━━━━━ Dataset entries
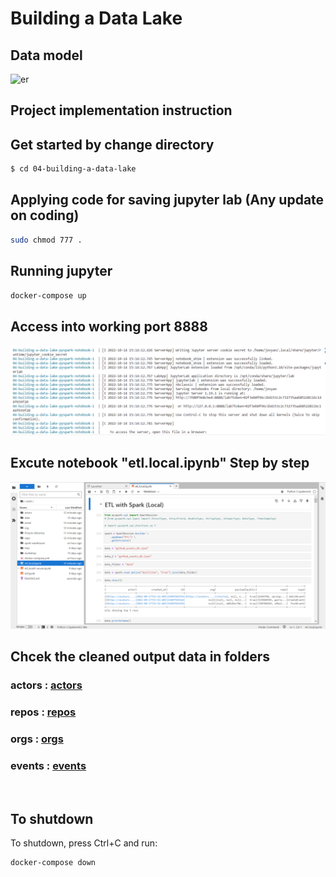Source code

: # Building a Data Lake

## Data model
![er](./Picture%20ref/Screenshot%202022-09-17%20201259.png)
<br>

## Project implementation instruction

## Get started by change directory
```sh
$ cd 04-building-a-data-lake
```

## Applying code for saving jupyter lab (Any update on coding)

```sh
sudo chmod 777 .
```
## Running jupyter 

```sh
docker-compose up
```
## Access into working port 8888
![er](./Picture%20ref/Screenshot%202022-10-14%20233152.png)
<br>

## Excute notebook "etl.local.ipynb" Step by step
![er](./Picture%20ref/Screenshot%202022-10-14%20233502.png)
<br>

## Chcek the cleaned output data in folders

### actors : [actors](https://github.com/pongthanin/swu-ds525/tree/main/04-building-a-data-lake/actors)

### repos : [repos](https://github.com/pongthanin/swu-ds525/tree/main/04-building-a-data-lake/repo)

### orgs : [orgs](https://github.com/pongthanin/swu-ds525/tree/main/04-building-a-data-lake/org)

### events : [events](https://github.com/pongthanin/swu-ds525/tree/main/04-building-a-data-lake/event)
<br>


## To shutdown

To shutdown, press Ctrl+C and run:

```sh
docker-compose down
```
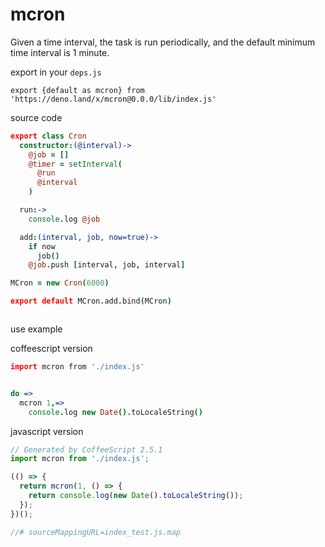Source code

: <!-- 本文件由 ./readme.make.md 自动生成，请不要直接修改此文件 -->

# mcron 

Given a time interval, the task is run periodically, and the default minimum time interval is 1 minute.


export in your `deps.js`

```
export {default as mcron} from 'https://deno.land/x/mcron@0.0.0/lib/index.js'
```

source code

```coffee
export class Cron
  constructor:(@interval)->
    @job = []
    @timer = setInterval(
      @run
      @interval
    )

  run:->
    console.log @job

  add:(interval, job, now=true)->
    if now
      job()
    @job.push [interval, job, interval]

MCron = new Cron(6000)

export default MCron.add.bind(MCron)



```

use example

coffeescript version

```coffee
import mcron from './index.js'


do =>
  mcron 1,=>
    console.log new Date().toLocaleString()


```


javascript version

```javascript
// Generated by CoffeeScript 2.5.1
import mcron from './index.js';

(() => {
  return mcron(1, () => {
    return console.log(new Date().toLocaleString());
  });
})();

//# sourceMappingURL=index_test.js.map

```
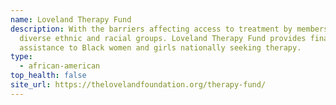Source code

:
 ```yaml
---
name: Loveland Therapy Fund
description: With the barriers affecting access to treatment by members of
  diverse ethnic and racial groups. Loveland Therapy Fund provides financial
  assistance to Black women and girls nationally seeking therapy.
type:
  - african-american
top_health: false
site_url: https://thelovelandfoundation.org/therapy-fund/
---
```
━━━━━━━━━━
→ What is needed:
Would it be possible to give the material above again exactly, with the pictures left out?

→ Solution for this exercise:
Source code

: # Building a Data Lake

## Data model
![er](./Picture%20ref/Screenshot%202022-09-17%20201259.png)
<br>

## Project implementation instruction

## Get started by change directory
```sh
$ cd 04-building-a-data-lake
```

## Applying code for saving jupyter lab (Any update on coding)

```sh
sudo chmod 777 .
```
## Running jupyter 

```sh
docker-compose up
```
## Access into working port 8888
![er](./Picture%20ref/Screenshot%202022-10-14%20233152.png)
<br>

## Excute notebook "etl.local.ipynb" Step by step
![er](./Picture%20ref/Screenshot%202022-10-14%20233502.png)
<br>

## Chcek the cleaned output data in folders

### actors : [actors](https://github.com/pongthanin/swu-ds525/tree/main/04-building-a-data-lake/actors)

### repos : [repos](https://github.com/pongthanin/swu-ds525/tree/main/04-building-a-data-lake/repo)

### orgs : [orgs](https://github.com/pongthanin/swu-ds525/tree/main/04-building-a-data-lake/org)

### events : [events](https://github.com/pongthanin/swu-ds525/tree/main/04-building-a-data-lake/event)
<br>


## To shutdown

To shutdown, press Ctrl+C and run:

```sh
docker-compose down
```
Source code

: <!-- 本文件由 ./readme.make.md 自动生成，请不要直接修改此文件 -->

# mcron 

Given a time interval, the task is run periodically, and the default minimum time interval is 1 minute.


export in your `deps.js`

```
export {default as mcron} from 'https://deno.land/x/mcron@0.0.0/lib/index.js'
```

source code

```coffee
export class Cron
  constructor:(@interval)->
    @job = []
    @timer = setInterval(
      @run
      @interval
    )

  run:->
    console.log @job

  add:(interval, job, now=true)->
    if now
      job()
    @job.push [interval, job, interval]

MCron = new Cron(6000)

export default MCron.add.bind(MCron)



```

use example

coffeescript version

```coffee
import mcron from './index.js'


do =>
  mcron 1,=>
    console.log new Date().toLocaleString()


```


javascript version

```javascript
// Generated by CoffeeScript 2.5.1
import mcron from './index.js';

(() => {
  return mcron(1, () => {
    return console.log(new Date().toLocaleString());
  });
})();

//# sourceMappingURL=index_test.js.map

```
Source code

:
 ```yaml
---
name: Loveland Therapy Fund
description: With the barriers affecting access to treatment by members of
  diverse ethnic and racial groups. Loveland Therapy Fund provides financial
  assistance to Black women and girls nationally seeking therapy.
type:
  - african-american
top_health: false
site_url: https://thelovelandfoundation.org/therapy-fund/
---
```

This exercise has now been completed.